Zbigniew Ziobro zwolennikiem ostrego kursu na Brukselę
Choć politycy partii rządzącej wskazywali, że postulat TSUE i KE zostanie spełniony, na stole nie pojawiają się żadne konkrety. Jak wskazują publicyści, reformy blokuje minister sprawiedliwości Zbigniew Ziobro, który jest zwolennikiem ostrego zwrotu w kierunku Unii. – Nigdy jako minister sprawiedliwości, Solidarna Polska nie akceptowaliśmy likwidacji Izby Dyscyplinarnej jako takiej – mówił na początku grudnia minister sprawiedliwości i prokurator generalny na antenie Radia Plus. – Czyli nie ma zgody Solidarnej Polski, ministerstwa sprawiedliwości, pana ministra na likwidację Izby Dyscyplinarnej? – dopytywał dziennikarz prowadzący rozmowę.
– Jest zgoda na zasadniczą reformę sądownictwa, w tym Sądu Najwyższego. Natomiast nie ma zgody na realizowanie dyktatu UE – powiedział Zbigniew Ziobro. – Jestem przeciwny temu, aby Polsce były narzucane rozwiązania przez Unię Europejską, które łączą się z ograniczeniem polskiej demokracji – kontynuował polityk.
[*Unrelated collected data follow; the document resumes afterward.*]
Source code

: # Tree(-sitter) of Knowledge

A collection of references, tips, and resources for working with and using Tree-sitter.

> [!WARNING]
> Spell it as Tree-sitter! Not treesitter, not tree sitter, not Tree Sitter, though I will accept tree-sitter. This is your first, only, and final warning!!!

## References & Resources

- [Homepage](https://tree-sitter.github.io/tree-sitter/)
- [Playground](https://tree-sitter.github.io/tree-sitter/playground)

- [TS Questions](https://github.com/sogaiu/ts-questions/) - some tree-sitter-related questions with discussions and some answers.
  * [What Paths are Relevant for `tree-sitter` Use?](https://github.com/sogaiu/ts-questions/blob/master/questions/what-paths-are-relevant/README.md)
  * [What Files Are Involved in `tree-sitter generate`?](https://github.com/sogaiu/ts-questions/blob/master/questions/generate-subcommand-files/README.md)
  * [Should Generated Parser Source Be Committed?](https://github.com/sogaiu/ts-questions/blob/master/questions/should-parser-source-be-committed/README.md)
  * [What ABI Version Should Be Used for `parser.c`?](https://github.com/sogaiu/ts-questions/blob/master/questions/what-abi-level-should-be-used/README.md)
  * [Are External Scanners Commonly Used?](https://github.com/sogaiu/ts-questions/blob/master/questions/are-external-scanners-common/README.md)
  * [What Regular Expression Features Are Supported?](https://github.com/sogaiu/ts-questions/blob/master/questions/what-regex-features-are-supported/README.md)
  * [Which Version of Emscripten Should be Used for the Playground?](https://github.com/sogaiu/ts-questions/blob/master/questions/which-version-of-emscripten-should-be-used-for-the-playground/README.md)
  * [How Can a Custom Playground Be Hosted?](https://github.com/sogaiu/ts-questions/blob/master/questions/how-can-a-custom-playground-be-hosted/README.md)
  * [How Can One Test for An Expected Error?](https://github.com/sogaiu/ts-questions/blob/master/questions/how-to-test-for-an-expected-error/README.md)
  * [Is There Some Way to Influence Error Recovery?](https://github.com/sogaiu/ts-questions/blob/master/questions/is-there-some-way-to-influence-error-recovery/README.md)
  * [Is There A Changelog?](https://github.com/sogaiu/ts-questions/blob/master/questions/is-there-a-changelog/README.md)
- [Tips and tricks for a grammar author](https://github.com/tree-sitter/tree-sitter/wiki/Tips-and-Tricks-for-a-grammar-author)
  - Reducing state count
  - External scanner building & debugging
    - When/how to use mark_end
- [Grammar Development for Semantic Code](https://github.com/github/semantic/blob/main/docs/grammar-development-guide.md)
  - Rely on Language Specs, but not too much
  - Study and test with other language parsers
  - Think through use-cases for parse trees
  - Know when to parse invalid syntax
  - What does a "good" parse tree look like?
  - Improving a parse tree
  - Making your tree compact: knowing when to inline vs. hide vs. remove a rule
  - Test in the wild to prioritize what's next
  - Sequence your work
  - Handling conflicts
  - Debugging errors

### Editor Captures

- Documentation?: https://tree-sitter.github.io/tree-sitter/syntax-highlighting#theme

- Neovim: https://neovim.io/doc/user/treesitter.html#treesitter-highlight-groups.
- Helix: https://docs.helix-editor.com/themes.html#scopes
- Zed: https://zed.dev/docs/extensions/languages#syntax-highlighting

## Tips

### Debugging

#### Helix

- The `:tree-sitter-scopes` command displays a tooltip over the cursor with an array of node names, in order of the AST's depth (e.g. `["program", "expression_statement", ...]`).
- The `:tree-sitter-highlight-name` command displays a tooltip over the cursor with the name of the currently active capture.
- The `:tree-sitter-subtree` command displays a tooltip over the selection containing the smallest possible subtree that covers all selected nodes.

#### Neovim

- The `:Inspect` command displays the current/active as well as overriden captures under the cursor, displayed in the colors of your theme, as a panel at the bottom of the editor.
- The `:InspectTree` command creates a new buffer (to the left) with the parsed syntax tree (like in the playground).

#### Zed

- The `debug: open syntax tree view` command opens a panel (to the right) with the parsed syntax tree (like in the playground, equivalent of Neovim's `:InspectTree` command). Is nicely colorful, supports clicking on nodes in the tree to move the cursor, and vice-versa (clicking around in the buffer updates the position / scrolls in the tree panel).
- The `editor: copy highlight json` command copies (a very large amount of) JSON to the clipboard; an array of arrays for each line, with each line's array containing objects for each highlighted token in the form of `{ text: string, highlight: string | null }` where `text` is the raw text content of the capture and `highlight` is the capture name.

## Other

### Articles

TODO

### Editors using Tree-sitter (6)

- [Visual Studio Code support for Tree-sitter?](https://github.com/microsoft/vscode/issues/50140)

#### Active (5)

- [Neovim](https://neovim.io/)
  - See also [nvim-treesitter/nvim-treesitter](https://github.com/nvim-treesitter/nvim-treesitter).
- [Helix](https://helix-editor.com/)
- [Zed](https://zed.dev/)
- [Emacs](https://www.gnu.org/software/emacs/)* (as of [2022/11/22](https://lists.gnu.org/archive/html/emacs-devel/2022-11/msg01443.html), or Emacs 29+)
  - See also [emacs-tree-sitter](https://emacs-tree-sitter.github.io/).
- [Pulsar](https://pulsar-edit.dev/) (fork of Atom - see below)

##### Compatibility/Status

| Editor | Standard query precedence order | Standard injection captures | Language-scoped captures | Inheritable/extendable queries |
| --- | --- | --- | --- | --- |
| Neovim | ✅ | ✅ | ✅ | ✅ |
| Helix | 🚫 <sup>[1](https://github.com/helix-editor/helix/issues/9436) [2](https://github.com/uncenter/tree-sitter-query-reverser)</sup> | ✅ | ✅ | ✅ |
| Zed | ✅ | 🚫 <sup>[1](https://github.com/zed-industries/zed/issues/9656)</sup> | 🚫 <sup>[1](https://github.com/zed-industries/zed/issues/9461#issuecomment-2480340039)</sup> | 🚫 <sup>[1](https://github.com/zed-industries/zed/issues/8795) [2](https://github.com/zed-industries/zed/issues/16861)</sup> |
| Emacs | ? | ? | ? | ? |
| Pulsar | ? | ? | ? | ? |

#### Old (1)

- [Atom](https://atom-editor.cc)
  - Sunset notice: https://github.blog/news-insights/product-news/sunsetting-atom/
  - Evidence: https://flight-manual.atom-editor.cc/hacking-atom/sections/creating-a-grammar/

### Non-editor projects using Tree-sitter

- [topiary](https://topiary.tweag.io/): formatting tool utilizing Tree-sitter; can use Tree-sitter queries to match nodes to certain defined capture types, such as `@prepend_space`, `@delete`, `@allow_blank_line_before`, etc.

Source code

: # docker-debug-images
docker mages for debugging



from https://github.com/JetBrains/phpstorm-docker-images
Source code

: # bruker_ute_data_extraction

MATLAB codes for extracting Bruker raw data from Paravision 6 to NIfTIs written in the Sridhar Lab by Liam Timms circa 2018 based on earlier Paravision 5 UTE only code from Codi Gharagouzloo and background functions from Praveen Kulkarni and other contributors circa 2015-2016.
Zbigniew Ziobro dodał, że „żeby nas szanowano, my też musimy się szanować”. – Nie możemy pozwolić, żeby ktoś nam skakał po głowie w sytuacji, jeżeli nie ma ku temu żadnych podstaw prawnych – stwierdził minister sprawiedliwości.
Ryszard Terlecki zapowiada: Projekt zmian jest gotowy
O dalsze kroki w sprawie likwidacji Izby Dyscyplinarnej był jednak w Sejmie pytany wicemarszałek i szef klubu PiS Ryszard Terlecki. Jak wskazał w rozmowie z dziennikarzami, „projekt zmian w wymiarze sprawiedliwości, w tym dotyczący Izby Dyscyplinarnej, jest gotowy i czeka na wejście do Sejmu”. Nie ujawnił jednak, o jakie zmiany chodzi i czy możemy się spodziewać oczekiwanej przez Unię likwidacji Izby.